### Problem to work on
From the records, pick out and copy each line containing "starting".

### Data supplied

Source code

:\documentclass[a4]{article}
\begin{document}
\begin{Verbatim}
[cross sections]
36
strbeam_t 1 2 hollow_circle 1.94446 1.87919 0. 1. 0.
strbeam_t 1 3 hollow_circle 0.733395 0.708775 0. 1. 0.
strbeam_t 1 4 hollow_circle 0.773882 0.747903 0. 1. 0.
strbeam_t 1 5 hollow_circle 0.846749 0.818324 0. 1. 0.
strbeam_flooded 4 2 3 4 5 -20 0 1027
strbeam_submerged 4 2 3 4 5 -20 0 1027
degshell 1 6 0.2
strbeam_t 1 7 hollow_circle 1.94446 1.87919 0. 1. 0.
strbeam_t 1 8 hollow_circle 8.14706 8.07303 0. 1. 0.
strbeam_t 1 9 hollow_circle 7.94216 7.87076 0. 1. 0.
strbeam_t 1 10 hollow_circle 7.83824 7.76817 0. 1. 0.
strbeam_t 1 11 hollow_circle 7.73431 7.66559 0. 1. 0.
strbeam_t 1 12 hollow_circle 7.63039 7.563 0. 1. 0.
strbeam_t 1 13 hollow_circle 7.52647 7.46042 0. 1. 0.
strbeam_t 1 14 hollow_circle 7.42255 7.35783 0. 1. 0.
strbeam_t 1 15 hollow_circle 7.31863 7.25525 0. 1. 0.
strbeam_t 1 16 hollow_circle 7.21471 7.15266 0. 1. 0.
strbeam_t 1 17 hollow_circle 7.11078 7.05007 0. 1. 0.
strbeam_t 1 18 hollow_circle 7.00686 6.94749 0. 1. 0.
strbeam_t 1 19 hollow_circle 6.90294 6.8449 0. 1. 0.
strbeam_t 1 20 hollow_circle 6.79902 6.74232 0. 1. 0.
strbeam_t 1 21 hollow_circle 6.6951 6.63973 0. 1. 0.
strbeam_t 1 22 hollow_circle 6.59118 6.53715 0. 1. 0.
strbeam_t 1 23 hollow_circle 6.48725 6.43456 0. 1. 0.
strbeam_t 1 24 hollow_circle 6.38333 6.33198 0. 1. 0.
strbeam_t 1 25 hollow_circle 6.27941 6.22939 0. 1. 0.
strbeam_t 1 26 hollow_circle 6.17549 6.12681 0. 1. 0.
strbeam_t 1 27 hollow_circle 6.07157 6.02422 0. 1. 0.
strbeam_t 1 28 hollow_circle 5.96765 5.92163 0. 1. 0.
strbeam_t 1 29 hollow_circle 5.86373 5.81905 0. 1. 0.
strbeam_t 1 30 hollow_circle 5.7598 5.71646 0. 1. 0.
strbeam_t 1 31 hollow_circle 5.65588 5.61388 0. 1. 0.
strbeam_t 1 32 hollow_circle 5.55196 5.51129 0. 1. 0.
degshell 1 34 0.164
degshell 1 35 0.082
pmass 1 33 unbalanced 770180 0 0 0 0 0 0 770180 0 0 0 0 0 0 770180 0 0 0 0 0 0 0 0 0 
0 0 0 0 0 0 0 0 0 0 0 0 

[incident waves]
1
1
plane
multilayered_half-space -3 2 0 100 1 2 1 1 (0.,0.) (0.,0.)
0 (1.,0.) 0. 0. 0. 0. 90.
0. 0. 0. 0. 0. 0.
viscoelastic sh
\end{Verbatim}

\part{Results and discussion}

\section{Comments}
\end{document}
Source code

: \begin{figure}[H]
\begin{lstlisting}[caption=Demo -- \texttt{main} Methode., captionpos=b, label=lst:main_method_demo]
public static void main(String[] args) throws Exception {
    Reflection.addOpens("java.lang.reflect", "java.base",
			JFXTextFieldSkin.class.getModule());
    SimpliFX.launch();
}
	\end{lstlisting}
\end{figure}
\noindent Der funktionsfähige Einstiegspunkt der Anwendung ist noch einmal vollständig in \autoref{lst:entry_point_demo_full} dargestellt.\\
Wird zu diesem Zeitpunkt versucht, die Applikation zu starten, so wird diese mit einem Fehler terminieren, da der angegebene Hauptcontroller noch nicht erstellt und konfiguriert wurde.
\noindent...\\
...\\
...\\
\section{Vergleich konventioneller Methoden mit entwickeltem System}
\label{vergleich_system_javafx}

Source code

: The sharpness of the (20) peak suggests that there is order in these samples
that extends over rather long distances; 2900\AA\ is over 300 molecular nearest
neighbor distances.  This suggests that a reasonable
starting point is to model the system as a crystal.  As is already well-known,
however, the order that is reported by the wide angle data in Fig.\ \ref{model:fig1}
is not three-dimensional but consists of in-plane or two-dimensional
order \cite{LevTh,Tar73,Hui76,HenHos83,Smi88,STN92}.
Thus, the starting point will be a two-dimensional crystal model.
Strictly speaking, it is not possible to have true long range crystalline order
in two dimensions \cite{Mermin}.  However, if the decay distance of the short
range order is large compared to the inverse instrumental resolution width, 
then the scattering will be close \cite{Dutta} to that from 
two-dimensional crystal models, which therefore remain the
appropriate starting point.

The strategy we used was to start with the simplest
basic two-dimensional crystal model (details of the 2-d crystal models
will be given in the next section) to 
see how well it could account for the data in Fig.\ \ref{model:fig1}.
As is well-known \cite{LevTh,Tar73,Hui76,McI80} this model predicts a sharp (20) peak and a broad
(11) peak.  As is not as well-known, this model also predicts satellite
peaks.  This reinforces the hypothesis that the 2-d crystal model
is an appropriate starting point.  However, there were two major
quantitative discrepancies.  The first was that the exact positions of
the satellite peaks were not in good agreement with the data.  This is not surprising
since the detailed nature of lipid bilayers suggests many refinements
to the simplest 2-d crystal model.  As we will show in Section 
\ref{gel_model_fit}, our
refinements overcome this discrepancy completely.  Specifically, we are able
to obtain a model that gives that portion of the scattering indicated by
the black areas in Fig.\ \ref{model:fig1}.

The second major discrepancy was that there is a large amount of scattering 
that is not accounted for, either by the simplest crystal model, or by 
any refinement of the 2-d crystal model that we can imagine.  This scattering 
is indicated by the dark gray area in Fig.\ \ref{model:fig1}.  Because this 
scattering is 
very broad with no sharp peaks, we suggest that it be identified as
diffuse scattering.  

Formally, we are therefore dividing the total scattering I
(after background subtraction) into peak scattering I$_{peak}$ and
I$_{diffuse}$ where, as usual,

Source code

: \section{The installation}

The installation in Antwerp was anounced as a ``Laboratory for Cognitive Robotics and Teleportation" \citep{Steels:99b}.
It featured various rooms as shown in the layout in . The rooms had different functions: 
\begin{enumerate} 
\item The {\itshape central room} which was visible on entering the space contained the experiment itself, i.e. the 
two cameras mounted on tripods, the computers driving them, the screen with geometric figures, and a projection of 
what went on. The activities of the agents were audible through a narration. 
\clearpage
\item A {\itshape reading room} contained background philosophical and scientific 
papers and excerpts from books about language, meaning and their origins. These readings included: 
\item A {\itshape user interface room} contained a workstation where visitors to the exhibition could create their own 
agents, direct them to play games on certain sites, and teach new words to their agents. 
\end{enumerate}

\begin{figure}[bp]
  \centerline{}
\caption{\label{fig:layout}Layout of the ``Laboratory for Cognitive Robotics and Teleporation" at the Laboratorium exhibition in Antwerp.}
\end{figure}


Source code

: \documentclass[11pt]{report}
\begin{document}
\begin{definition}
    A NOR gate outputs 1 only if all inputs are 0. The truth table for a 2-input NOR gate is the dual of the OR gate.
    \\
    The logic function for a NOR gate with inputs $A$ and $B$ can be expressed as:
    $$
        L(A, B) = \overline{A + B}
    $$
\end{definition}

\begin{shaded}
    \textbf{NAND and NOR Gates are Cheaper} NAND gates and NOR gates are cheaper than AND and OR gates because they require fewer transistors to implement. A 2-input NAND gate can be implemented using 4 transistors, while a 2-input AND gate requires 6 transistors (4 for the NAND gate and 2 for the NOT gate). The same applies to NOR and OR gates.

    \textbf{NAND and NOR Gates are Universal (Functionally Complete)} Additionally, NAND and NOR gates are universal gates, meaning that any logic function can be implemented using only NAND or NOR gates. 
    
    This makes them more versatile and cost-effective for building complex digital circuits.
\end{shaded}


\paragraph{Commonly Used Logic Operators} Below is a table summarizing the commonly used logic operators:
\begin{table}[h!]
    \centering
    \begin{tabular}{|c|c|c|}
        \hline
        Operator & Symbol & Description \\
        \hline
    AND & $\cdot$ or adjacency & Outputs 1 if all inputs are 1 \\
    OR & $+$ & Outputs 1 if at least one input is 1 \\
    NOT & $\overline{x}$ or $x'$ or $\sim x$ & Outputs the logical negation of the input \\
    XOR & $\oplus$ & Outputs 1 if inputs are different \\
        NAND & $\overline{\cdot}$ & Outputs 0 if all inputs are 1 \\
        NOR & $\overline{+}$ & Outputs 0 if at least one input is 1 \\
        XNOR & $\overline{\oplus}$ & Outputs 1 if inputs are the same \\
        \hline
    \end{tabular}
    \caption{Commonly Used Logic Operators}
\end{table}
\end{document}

### Exercise response
starting point is to model the system as a crystal.  As is already well-known,
Thus, the starting point will be a two-dimensional crystal model.
appropriate starting point.
is an appropriate starting point.  However, there were two major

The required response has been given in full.